**Directions for this task**
For the entries that follow, produce an exact copy with no pictures in it.

Stored data entries
━━━━━━━━━━

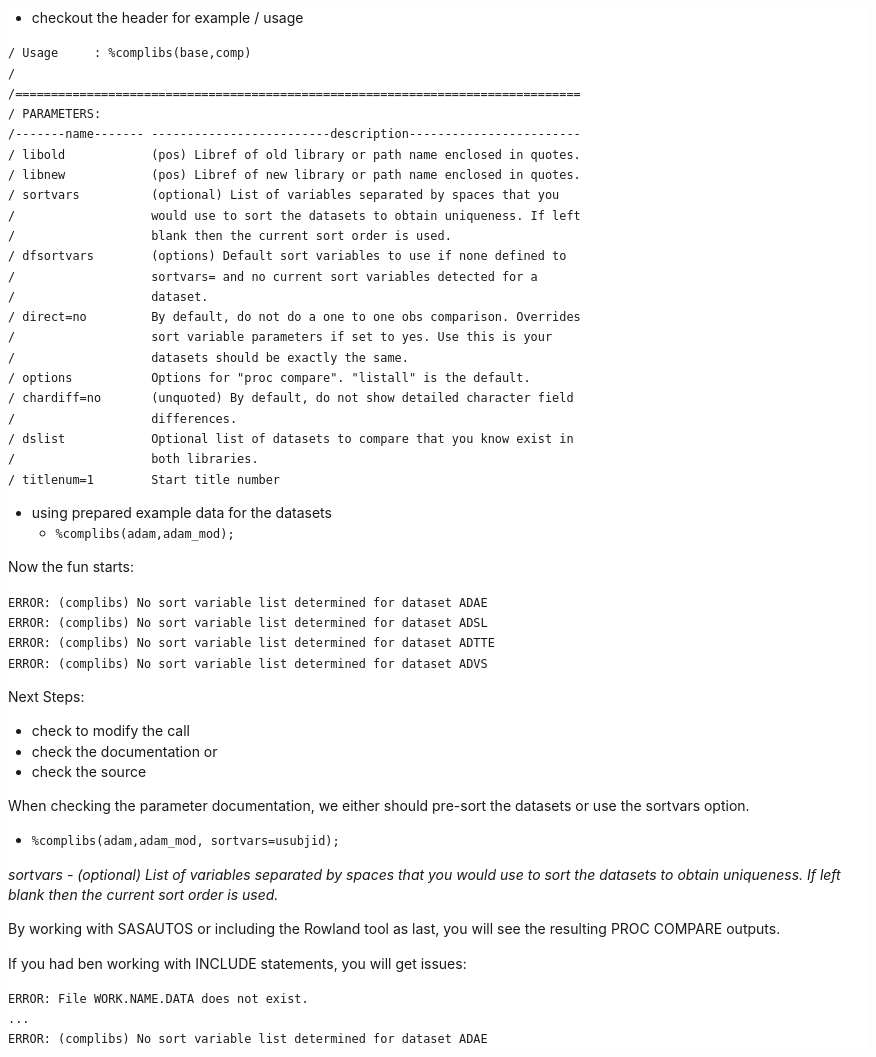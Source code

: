 - checkout the header for example / usage

```
/ Usage     : %complibs(base,comp)
/
/===============================================================================
/ PARAMETERS:
/-------name------- -------------------------description------------------------
/ libold            (pos) Libref of old library or path name enclosed in quotes.
/ libnew            (pos) Libref of new library or path name enclosed in quotes.
/ sortvars          (optional) List of variables separated by spaces that you
/                   would use to sort the datasets to obtain uniqueness. If left
/                   blank then the current sort order is used.
/ dfsortvars        (options) Default sort variables to use if none defined to
/                   sortvars= and no current sort variables detected for a
/                   dataset.
/ direct=no         By default, do not do a one to one obs comparison. Overrides
/                   sort variable parameters if set to yes. Use this is your
/                   datasets should be exactly the same.
/ options           Options for "proc compare". "listall" is the default.
/ chardiff=no       (unquoted) By default, do not show detailed character field
/                   differences.
/ dslist            Optional list of datasets to compare that you know exist in
/                   both libraries.
/ titlenum=1        Start title number
```

- using prepared example data for the datasets 
    - `%complibs(adam,adam_mod);`

Now the fun starts:

```
ERROR: (complibs) No sort variable list determined for dataset ADAE
ERROR: (complibs) No sort variable list determined for dataset ADSL
ERROR: (complibs) No sort variable list determined for dataset ADTTE
ERROR: (complibs) No sort variable list determined for dataset ADVS
```

Next Steps:

- check to modify the call
- check the documentation or
- check the source

When checking the parameter documentation, we either should pre-sort the datasets or use the sortvars option.
- `%complibs(adam,adam_mod, sortvars=usubjid);`

*sortvars - (optional) List of variables separated by spaces that you would use to sort the datasets to obtain uniqueness. If left blank then the current sort order is used.*

By working with SASAUTOS or including the Rowland tool as last, you will see the resulting PROC COMPARE outputs.

If you had ben working with INCLUDE statements, you will get issues:
```
ERROR: File WORK.NAME.DATA does not exist.
...
ERROR: (complibs) No sort variable list determined for dataset ADAE
```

━━━━━━━━━━

**Exercise answer**
Source code

: - checkout the header for example / usage

```
/ Usage     : %complibs(base,comp)
/
/===============================================================================
/ PARAMETERS:
/-------name------- -------------------------description------------------------
/ libold            (pos) Libref of old library or path name enclosed in quotes.
/ libnew            (pos) Libref of new library or path name enclosed in quotes.
/ sortvars          (optional) List of variables separated by spaces that you
/                   would use to sort the datasets to obtain uniqueness. If left
/                   blank then the current sort order is used.
/ dfsortvars        (options) Default sort variables to use if none defined to
/                   sortvars= and no current sort variables detected for a
/                   dataset.
/ direct=no         By default, do not do a one to one obs comparison. Overrides
/                   sort variable parameters if set to yes. Use this is your
/                   datasets should be exactly the same.
/ options           Options for "proc compare". "listall" is the default.
/ chardiff=no       (unquoted) By default, do not show detailed character field
/                   differences.
/ dslist            Optional list of datasets to compare that you know exist in
/                   both libraries.
/ titlenum=1        Start title number
```

- using prepared example data for the datasets 
    - `%complibs(adam,adam_mod);`

Now the fun starts:

```
ERROR: (complibs) No sort variable list determined for dataset ADAE
ERROR: (complibs) No sort variable list determined for dataset ADSL
ERROR: (complibs) No sort variable list determined for dataset ADTTE
ERROR: (complibs) No sort variable list determined for dataset ADVS
```

Next Steps:

- check to modify the call
- check the documentation or
- check the source

When checking the parameter documentation, we either should pre-sort the datasets or use the sortvars option.
- `%complibs(adam,adam_mod, sortvars=usubjid);`

*sortvars - (optional) List of variables separated by spaces that you would use to sort the datasets to obtain uniqueness. If left blank then the current sort order is used.*

By working with SASAUTOS or including the Rowland tool as last, you will see the resulting PROC COMPARE outputs.

If you had ben working with INCLUDE statements, you will get issues:
```
ERROR: File WORK.NAME.DATA does not exist.
...
ERROR: (complibs) No sort variable list determined for dataset ADAE
```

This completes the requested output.